La maison Cayeux, fondée en 1892, incarne la continuité française en matière d'iris. Ferdinand Cayeux (1864–1948), diplômé de l'École Nationale d'Horticulture de Versailles, s'associa avec Léon Le Clerc en 1897. Sa première création, 'Ma Mie' (1906), était un « petit iris diploïde blanc aux bords bleu-violet ». Réalisant 300 à 500 croisements par an dès 1908, il produisit plus de 400 variétés en trente ans, dont 'Jean Cayeux' (1931, médaille Dykes française).
Après l'expropriation de Vitry en 1960, Jean Cayeux transféra l'activité à Poilly-lez-Gien et spécialisa l'entreprise dans l'iris, passant de 1 500 m² à 15 hectares. Son fils Richard Cayeux, ingénieur agronome, prit les rênes vers 1990. Récompensé par la Warburton Medal de l'AIS et médaillé d'or au Chelsea Flower Show 2016, il cultive plus de 1 000 variétés sur 20 hectares.
Il faut au moins sept ans pour développer une bonne variété. Richard Cayeux
Ses triomphes au Franciris incluent 'Barbe Noire' (2012, 1er prix et prix du public Franciris 2015) et 'Cigarillo' (2014, meilleur iris français Franciris 2017). Récemment, l'entreprise Iris Cayeux a été cédée à Eoden Nature.
La famille Bourdillon, installée depuis 1905 dans les sables de la Sologne, représente l'autre pilier français. Nicolas Bourdillon, fils de Pascal, a lancé son propre programme d'hybridation avec des créations comme 'Beauté De Sologne' (2020), 'Fragrance Des Sables' (2020) et 'Ô Toulouse' (2024).
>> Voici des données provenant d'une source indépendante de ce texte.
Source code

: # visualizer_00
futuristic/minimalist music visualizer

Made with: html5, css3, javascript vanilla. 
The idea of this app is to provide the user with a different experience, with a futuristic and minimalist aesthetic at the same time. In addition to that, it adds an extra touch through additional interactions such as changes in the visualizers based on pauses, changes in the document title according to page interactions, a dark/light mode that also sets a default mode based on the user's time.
D'autres hybrideurs français enrichissent le patrimoine national : Lawrence Ransom ('Samsara', 1er prix Franciris 2000), Bernard Laporte ('Montélimar', 'Soleillade'), Stéphane Boivin ('Clignotant', 'Nuage De Lait'), Alain Chapelle ('Braises Incandescentes'), la famille Anfosso ('Massalia'), Michel Madoré ('Gwennaden', 'Morgat') et Balland ('My Red Drums', 1er prix Philippe de Vilmorin Franciris 2019).
Le Saint-Graal de l'hybridation contemporaine est la combinaison de traits multiples dans un seul cultivar : un plicata Space Age, parfumé, remontant, à bubble ruffling, dans une gamme chromatique innovante. Chaque trait ayant ses propres déterminants génétiques, souvent polygéniques, et la tétraploïdie multipliant les combinaisons possibles, la probabilité d'obtenir un tel individu dans un semis est infime. C'est pourquoi la généalogie devient d'autant plus indispensable que l'objectif est ambitieux.
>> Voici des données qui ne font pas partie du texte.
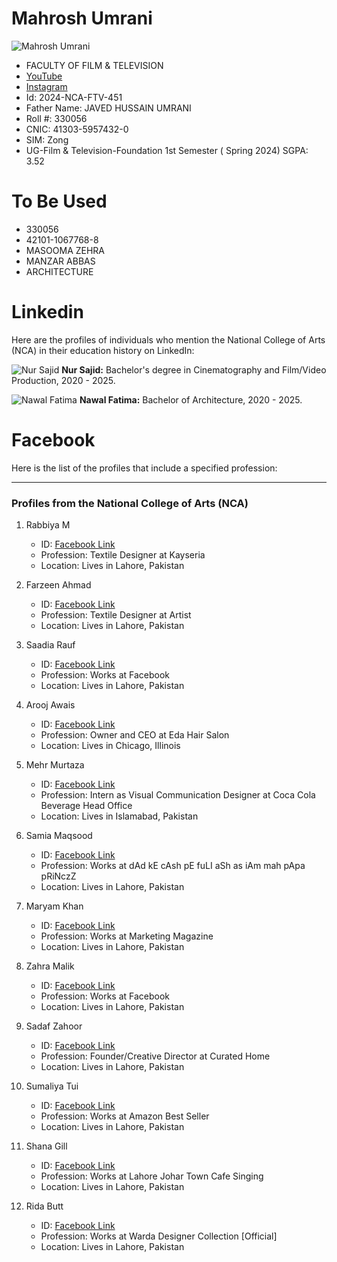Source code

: # Mahrosh Umrani
![Mahrosh Umrani](https://yt3.googleusercontent.com/g-4j6oUyMEX5QedNq43MkNk5kwSe31OppoiqBfFrO9reQAF1mXt3nMBQpsU7cr1nRfXCs3NNZw=s160-c-k-c0x00ffffff-no-rj)
- FACULTY OF FILM & TELEVISION
- [YouTube](https://www.youtube.com/@mahroshumrani2003)
- [Instagram](https://www.instagram.com/mahrosh_umrani/)
- Id: 2024-NCA-FTV-451
- Father Name: JAVED HUSSAIN UMRANI
- Roll #: 330056
- CNIC: 41303-5957432-0
- SIM: Zong
- UG-Film & Television-Foundation 1st Semester ( Spring 2024) SGPA: 3.52

# To Be Used 
- 330056 
- 42101-1067768-8 
- MASOOMA ZEHRA 
- MANZAR ABBAS 
- ARCHITECTURE


# Linkedin
Here are the profiles of individuals who mention the National College of Arts (NCA) in their education history on LinkedIn:

![Nur Sajid](https://media.licdn.com/dms/image/v2/D5603AQEwnv81-PlgjA/profile-displayphoto-shrink_200_200/profile-displayphoto-shrink_200_200/0/1718218490785?e=1736985600&v=beta&t=mJZDsQYA8BkJ2isks8mpFeacbwf2W-phsT-uUCfIKSw) 
**Nur Sajid:** 
Bachelor's degree in Cinematography and Film/Video Production, 2020 - 2025.

![Nawal Fatima](https://media.licdn.com/dms/image/v2/D4D03AQHr6BEAvO_0lg/profile-displayphoto-shrink_200_200/profile-displayphoto-shrink_200_200/0/1720287249142?e=1736985600&v=beta&t=ZqVzS67MhYiYCbwiWIZW705yVIdPal6BiEHXlfmia8s) 
**Nawal Fatima:**
Bachelor of Architecture, 2020 - 2025.

# Facebook

Here is the list of the profiles that include a specified profession:

---

### Profiles from the National College of Arts (NCA)

1. Rabbiya M
   - ID: [Facebook Link](https://web.facebook.com/rabbiya.malik.31)
   - Profession: Textile Designer at Kayseria
   - Location: Lives in Lahore, Pakistan

2. Farzeen Ahmad
   - ID: [Facebook Link](https://web.facebook.com/farzeenahmad0)
   - Profession: Textile Designer at Artist
   - Location: Lives in Lahore, Pakistan

3. Saadia Rauf
   - ID: [Facebook Link](https://web.facebook.com/saadia.rauf.18)
   - Profession: Works at Facebook
   - Location: Lives in Lahore, Pakistan

4. Arooj Awais
   - ID: [Facebook Link](https://web.facebook.com/Hoorainkhan1203)
   - Profession: Owner and CEO at Eda Hair Salon
   - Location: Lives in Chicago, Illinois

5. Mehr Murtaza
   - ID: [Facebook Link](https://web.facebook.com/mehru.murtaza.5)
   - Profession: Intern as Visual Communication Designer at Coca Cola Beverage Head Office
   - Location: Lives in Islamabad, Pakistan

6. Samia Maqsood
   - ID: [Facebook Link](https://web.facebook.com/samia.maqsood.144)
   - Profession: Works at dAd kE cAsh pE fuLI aSh as iAm mah pApa pRiNczZ
   - Location: Lives in Lahore, Pakistan

7. Maryam Khan
   - ID: [Facebook Link](https://web.facebook.com/profile.php?id=100048336902111)
   - Profession: Works at Marketing Magazine
   - Location: Lives in Lahore, Pakistan

8. Zahra Malik
   - ID: [Facebook Link](https://web.facebook.com/profile.php?id=100064731697847)
   - Profession: Works at Facebook
   - Location: Lives in Lahore, Pakistan

9. Sadaf Zahoor
   - ID: [Facebook Link](https://web.facebook.com/sadaf.zahoor.923)
   - Profession: Founder/Creative Director at Curated Home
   - Location: Lives in Lahore, Pakistan

10. Sumaliya Tui
    - ID: [Facebook Link](https://web.facebook.com/sumaliya.tui)
    - Profession: Works at Amazon Best Seller
    - Location: Lives in Lahore, Pakistan

11. Shana Gill
    - ID: [Facebook Link](https://web.facebook.com/profile.php?id=61550347250472)
    - Profession: Works at Lahore Johar Town Cafe Singing
    - Location: Lives in Lahore, Pakistan

12. Rida Butt
    - ID: [Facebook Link](https://web.facebook.com/profile.php?id=100073031581319)
    - Profession: Works at Warda Designer Collection [Official]
    - Location: Lives in Lahore, Pakistan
Les marqueurs moléculaires ouvrent des perspectives prometteuses. Les marqueurs ISSR (9 amorces, 72 bandes amplifiées, 89,86 % de polymorphisme parmi 26 cultivars) et SRAP (12 paires d'amorces, 693 bandes, 96,54 % de polymorphisme) ont démontré leur efficacité pour distinguer des cultivars phénotypiquement similaires. Les marqueurs EST-SSR ont permis l'identification de 11 marqueurs associés à 3–6 traits floraux — un premier pas vers la sélection assistée par marqueurs chez l'iris.
Les ressources transcriptomiques — 743 982 unigènes identifiés chez 'Little Dream', transcriptome de la remontance, gènes de la biosynthèse des anthocyanes chez 'Clarence' — offrent des pistes partielles mais insuffisantes pour une compréhension systémique.